Begin at the line containing "4) О дифферинцировании оригинала" in the records below, end at the line containing "####A iOS Resume App", and retype each line in that span exactly. No other line and no image should appear.
::::
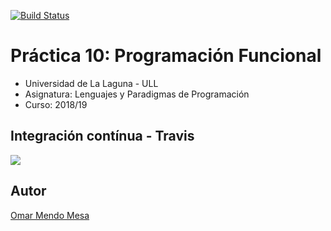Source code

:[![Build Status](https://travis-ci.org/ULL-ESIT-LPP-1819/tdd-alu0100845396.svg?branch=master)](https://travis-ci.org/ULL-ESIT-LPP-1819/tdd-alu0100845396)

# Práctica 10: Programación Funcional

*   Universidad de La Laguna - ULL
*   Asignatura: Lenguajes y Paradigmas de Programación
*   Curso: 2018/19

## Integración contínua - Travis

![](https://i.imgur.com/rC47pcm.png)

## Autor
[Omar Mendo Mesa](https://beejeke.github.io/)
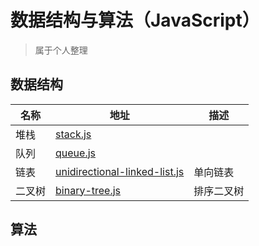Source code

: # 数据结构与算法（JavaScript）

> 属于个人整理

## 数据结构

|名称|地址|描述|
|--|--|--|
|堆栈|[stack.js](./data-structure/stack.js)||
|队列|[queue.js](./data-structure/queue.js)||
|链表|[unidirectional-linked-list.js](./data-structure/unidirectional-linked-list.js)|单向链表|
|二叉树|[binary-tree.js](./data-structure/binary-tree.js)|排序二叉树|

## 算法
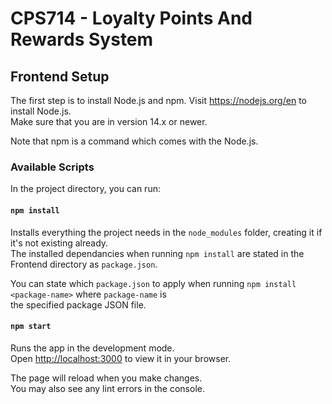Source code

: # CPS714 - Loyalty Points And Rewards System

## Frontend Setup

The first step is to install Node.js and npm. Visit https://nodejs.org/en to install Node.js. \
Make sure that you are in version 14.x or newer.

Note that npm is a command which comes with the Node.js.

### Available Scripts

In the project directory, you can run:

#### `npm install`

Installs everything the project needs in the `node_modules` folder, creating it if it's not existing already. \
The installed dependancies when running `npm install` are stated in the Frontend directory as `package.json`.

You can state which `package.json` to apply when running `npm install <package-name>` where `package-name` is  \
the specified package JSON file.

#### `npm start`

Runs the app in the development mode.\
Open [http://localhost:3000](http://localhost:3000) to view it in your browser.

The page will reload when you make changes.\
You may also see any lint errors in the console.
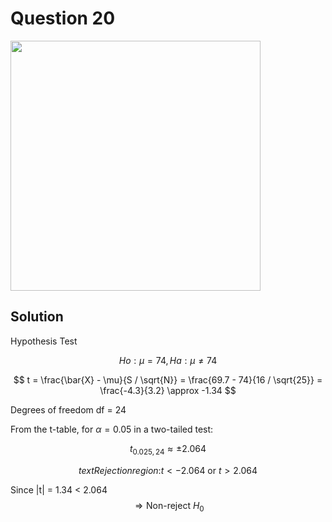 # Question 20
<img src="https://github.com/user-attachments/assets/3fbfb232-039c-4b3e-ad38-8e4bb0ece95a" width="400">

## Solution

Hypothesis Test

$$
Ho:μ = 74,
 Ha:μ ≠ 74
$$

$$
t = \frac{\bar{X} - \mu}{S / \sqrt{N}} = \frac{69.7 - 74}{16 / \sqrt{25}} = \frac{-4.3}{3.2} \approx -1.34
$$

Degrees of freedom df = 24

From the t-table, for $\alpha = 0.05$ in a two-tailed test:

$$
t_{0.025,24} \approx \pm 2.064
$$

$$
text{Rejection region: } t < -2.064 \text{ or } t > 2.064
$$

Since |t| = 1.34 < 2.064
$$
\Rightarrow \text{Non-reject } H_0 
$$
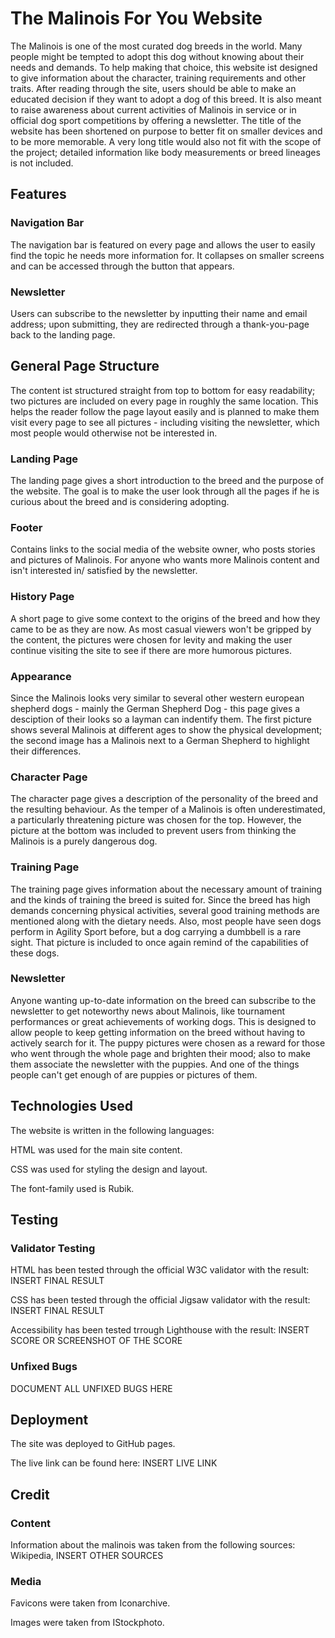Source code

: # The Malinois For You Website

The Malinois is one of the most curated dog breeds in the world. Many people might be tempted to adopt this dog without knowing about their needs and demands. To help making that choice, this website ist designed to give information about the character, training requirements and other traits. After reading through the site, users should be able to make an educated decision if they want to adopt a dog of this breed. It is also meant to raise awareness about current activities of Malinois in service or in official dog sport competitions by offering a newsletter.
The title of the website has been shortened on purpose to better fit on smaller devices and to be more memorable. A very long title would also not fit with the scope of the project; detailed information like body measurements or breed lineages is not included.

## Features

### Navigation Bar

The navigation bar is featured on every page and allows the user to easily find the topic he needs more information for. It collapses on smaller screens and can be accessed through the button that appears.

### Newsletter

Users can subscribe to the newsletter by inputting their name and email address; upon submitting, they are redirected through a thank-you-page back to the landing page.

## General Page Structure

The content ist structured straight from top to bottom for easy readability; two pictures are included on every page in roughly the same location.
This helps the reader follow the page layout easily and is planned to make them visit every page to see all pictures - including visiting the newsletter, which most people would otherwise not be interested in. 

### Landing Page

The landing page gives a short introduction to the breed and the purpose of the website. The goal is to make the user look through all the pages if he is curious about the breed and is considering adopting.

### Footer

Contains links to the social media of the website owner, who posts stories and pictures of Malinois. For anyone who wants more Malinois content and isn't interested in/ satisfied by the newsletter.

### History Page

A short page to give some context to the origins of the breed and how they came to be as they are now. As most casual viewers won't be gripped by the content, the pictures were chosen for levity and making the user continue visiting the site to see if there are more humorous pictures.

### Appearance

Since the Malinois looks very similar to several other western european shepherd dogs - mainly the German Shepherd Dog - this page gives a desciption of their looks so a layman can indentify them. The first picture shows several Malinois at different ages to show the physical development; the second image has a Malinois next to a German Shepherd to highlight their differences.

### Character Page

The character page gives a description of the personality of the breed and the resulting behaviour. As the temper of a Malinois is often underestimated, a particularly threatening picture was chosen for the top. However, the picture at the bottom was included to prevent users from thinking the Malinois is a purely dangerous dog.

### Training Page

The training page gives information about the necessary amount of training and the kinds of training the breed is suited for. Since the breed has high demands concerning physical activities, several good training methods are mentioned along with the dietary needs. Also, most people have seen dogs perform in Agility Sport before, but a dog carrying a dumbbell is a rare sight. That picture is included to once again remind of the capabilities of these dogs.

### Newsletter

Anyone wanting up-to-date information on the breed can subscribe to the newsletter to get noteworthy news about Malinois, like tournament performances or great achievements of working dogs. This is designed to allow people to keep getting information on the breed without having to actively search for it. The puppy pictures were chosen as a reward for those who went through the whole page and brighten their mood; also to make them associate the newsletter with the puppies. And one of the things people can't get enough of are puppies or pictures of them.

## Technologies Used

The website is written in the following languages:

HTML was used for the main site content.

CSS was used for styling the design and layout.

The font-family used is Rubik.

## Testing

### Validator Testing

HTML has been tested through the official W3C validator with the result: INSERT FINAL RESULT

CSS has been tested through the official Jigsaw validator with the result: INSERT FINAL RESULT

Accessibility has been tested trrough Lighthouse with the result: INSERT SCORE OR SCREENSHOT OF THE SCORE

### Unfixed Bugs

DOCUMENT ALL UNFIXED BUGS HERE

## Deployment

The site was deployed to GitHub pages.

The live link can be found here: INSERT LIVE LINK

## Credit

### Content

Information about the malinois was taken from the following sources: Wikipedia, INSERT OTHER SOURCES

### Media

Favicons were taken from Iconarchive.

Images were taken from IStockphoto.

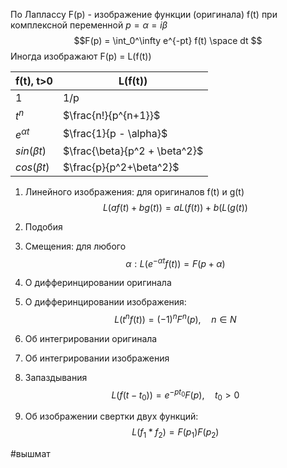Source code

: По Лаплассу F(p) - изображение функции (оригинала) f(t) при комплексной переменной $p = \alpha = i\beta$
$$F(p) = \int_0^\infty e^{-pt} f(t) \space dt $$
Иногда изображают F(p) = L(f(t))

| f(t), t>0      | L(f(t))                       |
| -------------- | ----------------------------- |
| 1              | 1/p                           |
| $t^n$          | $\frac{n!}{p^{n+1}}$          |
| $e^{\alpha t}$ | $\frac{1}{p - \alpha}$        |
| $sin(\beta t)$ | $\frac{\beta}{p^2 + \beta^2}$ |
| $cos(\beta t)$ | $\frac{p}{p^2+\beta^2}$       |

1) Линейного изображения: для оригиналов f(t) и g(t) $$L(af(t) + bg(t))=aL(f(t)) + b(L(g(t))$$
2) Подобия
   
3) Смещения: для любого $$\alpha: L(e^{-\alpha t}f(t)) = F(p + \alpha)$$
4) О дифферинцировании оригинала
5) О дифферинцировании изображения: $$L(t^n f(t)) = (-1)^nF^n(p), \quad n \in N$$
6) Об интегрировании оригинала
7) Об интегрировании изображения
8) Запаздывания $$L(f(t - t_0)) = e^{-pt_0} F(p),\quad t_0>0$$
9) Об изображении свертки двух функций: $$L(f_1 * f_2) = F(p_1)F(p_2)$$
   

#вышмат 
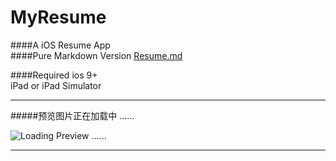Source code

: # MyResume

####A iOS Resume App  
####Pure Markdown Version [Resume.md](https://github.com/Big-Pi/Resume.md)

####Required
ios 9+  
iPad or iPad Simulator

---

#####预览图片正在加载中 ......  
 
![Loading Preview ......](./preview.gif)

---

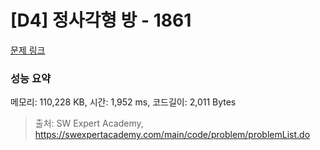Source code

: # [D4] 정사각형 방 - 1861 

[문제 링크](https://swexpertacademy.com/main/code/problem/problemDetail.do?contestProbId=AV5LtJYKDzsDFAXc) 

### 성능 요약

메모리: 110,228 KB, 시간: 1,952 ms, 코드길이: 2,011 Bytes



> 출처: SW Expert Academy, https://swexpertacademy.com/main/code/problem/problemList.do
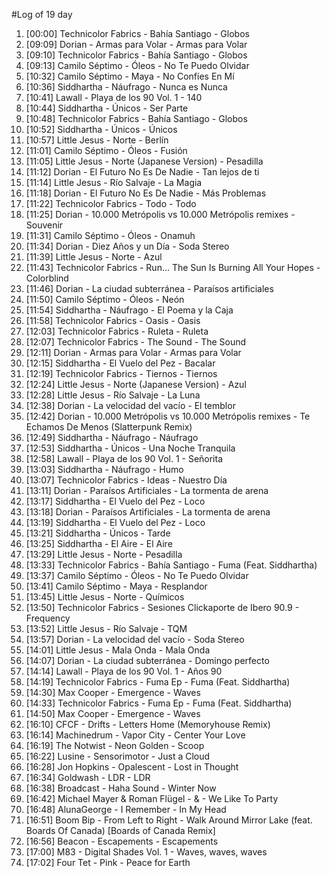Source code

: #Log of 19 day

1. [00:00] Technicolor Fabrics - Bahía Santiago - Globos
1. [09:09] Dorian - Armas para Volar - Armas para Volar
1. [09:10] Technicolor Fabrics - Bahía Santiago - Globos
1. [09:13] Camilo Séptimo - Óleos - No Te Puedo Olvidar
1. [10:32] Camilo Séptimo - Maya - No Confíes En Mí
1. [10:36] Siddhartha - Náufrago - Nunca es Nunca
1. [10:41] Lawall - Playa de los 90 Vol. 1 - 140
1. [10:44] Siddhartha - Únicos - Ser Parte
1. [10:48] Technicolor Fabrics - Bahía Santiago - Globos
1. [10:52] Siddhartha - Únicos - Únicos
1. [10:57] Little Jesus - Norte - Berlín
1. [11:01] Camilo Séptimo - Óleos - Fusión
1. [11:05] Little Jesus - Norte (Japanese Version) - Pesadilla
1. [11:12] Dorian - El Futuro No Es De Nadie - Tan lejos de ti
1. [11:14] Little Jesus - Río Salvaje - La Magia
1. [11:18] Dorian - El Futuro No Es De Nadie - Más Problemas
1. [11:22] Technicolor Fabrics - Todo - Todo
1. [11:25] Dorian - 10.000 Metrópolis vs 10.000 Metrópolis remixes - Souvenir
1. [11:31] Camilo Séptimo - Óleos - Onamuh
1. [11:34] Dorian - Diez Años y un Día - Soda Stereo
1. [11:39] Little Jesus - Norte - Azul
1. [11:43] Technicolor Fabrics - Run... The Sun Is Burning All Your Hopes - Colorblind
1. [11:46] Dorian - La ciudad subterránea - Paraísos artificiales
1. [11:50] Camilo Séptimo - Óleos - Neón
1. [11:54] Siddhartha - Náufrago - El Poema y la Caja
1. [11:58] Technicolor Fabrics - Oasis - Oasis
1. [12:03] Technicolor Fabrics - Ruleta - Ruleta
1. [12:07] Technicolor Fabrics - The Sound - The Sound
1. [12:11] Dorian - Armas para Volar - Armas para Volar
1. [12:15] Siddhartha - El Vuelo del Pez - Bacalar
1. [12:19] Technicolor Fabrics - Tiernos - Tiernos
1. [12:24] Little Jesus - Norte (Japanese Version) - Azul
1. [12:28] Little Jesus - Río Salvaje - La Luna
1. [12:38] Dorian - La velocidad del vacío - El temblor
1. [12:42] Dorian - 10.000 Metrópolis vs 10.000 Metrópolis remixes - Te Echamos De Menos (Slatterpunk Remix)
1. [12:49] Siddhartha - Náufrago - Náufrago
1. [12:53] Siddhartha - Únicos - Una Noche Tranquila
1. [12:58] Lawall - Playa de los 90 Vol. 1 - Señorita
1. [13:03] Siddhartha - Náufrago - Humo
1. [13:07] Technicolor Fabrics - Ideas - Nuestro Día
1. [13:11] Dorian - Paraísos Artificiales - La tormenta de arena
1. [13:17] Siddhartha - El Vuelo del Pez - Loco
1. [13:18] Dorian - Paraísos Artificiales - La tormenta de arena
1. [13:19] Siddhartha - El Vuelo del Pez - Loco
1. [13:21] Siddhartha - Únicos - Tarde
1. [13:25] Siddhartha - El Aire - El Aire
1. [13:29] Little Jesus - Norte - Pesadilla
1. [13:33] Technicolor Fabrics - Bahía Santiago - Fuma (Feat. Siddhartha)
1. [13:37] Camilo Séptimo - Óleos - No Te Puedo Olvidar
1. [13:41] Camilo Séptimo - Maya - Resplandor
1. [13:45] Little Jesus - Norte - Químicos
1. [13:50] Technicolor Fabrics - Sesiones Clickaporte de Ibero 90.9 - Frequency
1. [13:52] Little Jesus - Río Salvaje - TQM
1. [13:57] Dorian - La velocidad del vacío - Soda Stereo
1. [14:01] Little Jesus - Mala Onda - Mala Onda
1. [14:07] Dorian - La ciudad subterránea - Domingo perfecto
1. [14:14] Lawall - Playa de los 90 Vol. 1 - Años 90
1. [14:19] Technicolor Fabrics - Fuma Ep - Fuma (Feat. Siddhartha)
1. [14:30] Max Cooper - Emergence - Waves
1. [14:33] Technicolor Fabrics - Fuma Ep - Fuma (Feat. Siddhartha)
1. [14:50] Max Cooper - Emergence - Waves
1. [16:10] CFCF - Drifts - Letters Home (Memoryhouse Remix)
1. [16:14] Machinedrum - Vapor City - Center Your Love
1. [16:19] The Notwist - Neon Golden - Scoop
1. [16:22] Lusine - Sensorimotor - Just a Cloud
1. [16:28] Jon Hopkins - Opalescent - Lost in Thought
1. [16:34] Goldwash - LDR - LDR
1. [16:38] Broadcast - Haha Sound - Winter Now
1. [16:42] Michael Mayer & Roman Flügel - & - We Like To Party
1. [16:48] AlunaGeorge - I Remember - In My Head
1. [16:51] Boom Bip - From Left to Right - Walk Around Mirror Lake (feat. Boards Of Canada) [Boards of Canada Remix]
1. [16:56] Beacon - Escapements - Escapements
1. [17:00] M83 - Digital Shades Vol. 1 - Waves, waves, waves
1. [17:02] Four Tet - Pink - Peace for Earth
::::
## Finished task:
4) О дифферинцировании оригинала
5) О дифферинцировании изображения: $$L(t^n f(t)) = (-1)^nF^n(p), \quad n \in N$$
6) Об интегрировании оригинала
7) Об интегрировании изображения
8) Запаздывания $$L(f(t - t_0)) = e^{-pt_0} F(p),\quad t_0>0$$
9) Об изображении свертки двух функций: $$L(f_1 * f_2) = F(p_1)F(p_2)$$
   

#вышмат 
Source code

: # MyResume

####A iOS Resume App  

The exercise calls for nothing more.